CLEMSON, S.C. (AP) - Clemson center Dalton Freeman says his focus is squarely on the 14th-ranked Tigers' Orange Bowl matchup against No. 23 West Virginia next month.
That gets tested each day Freeman walks around a campus crazy about the team's first Atlantic Coast Conference championship in 20 years.
Freeman and his teammates can't go anywhere these days without a fan, classmate, teacher or administrator smiling about Clemson's 38-10 victory over Virginia Tech in the ACC title game nearly two weeks ago.
"It's unbelievable," Freeman said Thursday night. "This is what we came here for and to finally get the respect we worked for is a lot of fun."
That's evident throughout the small college town. Sign boards outside shops congratulate the team on its victory over Virginia Tech.
One sports apparel shop put up the words, "Orange Bowl Bound. Tweet That," a reference to coach Dabo Swinney's rant about Clemson's place after losing to South Carolina.
It's just as nuts for players such as Freeman getting congratulations.
"People come up and give me oranges," Freeman said with a chuckle.
Swinney is glad his guys and the fans have a chance to celebrate. But he said this week it was time to get the players' minds back on work and No. 23 West Virginia, the Tigers opponent in the BCS matchup.
Clemson will work out through the middle of next week before breaking for the holidays and reconvening in South Florida the week after Christmas.
Freeman said it wasn't hard getting back to the practice field, no matter how good the Tigers still feel after the ACC championship.
"I can speak for myself and a lot of the guys, we were ready to get back to work," Freeman said. "As well as we played (against Virginia Tech) there are still things we can correct."
The Tigers were the surprise of college football the first two months as they defeated national champion Auburn, then last year's ACC Atlantic Division champion and league winners in Florida State and Virginia Tech in successive weeks on the way to 8-0 start.
Clemson was pushed forward by its high-powered offense run by first-year coordinator Chad Morris, nearly mistake-free play by quarterback Tajh Boyd and the emergence of freshman receiver Sammy Watkins.
Things bogged down, though, in November as the Tigers lost three of four and were solid underdogs in the rematch against the Hokies. But the old Tigers showed themselves again, Boyd passing for three touchdowns and running for a fourth and the defense shutting down Virginia Tech's ACC player of the year in tailback David Wilson.
Happy Clemson fans tossed oranges on the field at Bank of America Stadium as the final minutes ticked down, a scene that was repeated outside Death Valley by a few thousand who turned out to welcome back the champs.
"It was an incredible scene," Boyd said.
And one that's hard to forget during blocking drills and conditioning runs.
Tight end Dwayne Allen, a first-team AP All-American this week, said he saw the fire on the practice field that the players weren't ready to stop their success.
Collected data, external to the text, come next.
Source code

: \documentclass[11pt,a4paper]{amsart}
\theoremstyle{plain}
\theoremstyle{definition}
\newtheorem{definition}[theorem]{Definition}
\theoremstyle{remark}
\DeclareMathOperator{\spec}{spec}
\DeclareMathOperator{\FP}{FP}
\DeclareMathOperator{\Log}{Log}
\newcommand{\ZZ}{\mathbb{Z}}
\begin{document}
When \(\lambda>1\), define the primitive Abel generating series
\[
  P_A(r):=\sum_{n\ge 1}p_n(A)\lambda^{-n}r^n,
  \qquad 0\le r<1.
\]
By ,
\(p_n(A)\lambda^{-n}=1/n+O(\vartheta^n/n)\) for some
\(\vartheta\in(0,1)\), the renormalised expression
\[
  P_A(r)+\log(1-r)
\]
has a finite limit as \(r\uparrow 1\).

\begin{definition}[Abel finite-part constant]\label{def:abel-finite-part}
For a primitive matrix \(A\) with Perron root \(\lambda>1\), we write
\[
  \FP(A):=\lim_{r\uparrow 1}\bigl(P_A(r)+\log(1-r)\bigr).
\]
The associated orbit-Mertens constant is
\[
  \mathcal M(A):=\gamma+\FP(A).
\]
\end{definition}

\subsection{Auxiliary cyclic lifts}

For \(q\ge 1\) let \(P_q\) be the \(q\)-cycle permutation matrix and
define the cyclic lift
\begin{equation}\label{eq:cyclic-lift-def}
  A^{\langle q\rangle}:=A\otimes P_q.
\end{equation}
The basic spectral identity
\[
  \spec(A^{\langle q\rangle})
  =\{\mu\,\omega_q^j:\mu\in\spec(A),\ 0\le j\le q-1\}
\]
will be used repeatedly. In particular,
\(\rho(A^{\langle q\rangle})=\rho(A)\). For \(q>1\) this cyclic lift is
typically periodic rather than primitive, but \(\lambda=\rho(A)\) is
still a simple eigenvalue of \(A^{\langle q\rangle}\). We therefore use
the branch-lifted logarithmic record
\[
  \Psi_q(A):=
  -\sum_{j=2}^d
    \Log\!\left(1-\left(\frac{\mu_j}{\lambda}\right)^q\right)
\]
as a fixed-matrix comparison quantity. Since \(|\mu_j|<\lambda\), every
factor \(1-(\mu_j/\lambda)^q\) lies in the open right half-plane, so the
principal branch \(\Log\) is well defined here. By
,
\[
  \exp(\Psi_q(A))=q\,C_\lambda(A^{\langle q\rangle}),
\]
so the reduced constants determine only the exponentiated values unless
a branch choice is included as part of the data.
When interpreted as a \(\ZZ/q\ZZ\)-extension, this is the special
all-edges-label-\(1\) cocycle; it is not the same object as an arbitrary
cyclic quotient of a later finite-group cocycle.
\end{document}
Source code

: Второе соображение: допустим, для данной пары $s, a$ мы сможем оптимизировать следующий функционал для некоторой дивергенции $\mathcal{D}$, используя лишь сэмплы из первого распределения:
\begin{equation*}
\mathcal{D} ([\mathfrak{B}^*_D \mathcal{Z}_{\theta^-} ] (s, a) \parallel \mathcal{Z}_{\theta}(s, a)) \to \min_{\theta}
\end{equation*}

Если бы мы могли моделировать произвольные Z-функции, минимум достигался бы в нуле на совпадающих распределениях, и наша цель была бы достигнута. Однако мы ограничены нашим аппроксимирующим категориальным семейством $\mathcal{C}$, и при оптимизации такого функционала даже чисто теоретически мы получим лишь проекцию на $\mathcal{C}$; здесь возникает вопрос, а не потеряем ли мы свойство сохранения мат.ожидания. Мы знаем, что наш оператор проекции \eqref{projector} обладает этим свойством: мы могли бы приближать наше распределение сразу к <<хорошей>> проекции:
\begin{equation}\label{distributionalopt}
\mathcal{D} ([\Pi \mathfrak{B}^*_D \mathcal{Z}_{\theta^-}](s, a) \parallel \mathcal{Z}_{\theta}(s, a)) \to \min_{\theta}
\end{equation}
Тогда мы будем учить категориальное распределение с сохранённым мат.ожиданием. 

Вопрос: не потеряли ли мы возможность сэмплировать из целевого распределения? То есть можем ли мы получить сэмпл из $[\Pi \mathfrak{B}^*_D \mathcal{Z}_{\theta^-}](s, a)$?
It's already Clemson's first trip to the Orange Bowl since the 1981 team clinched its 12-0, national championship season with a 22-15 victory over Nebraska. A win over West Virginia will give the Tigers their most wins since that landmark squad 30 years ago.
"There's so much excitement going into the Orange Bowl," Allen said. "This is what we worked for all year."
Allen is considered one of the top tight end prospects for next spring's NFL draft, but the junior said he hasn't decided yet if he'll give up his senior year for the pros.
Almost everyone else on Clemson's record-setting offense will be back including Morris, a coordinator who was in demand since the season ended. Morris agreed to a revamped, six-year deal that pays him about $1.3 million a year - raise of nearly $1 million from the $450,000 he made this season.
"I was glad to see him come back," Boyd said. "That was important."
Just as important for the Tigers will be maintaining the edge they developed in the week before the ACC championship game. Clemson was a club teetering after falling 34-13 to rival South Carolina, a game some Tiger die-hards would tell you was even more important than a league crown.
Freeman said the players came together that week and performed as well as they had all season, something he expects to happen in bowl game preparations, too, no matter how frequently the team is praised.
Plus, Freeman's got no Vitamin C worries with all the oranges he's received the past two weeks.
''I don't know if I'll ever get tired of those oranges," he said.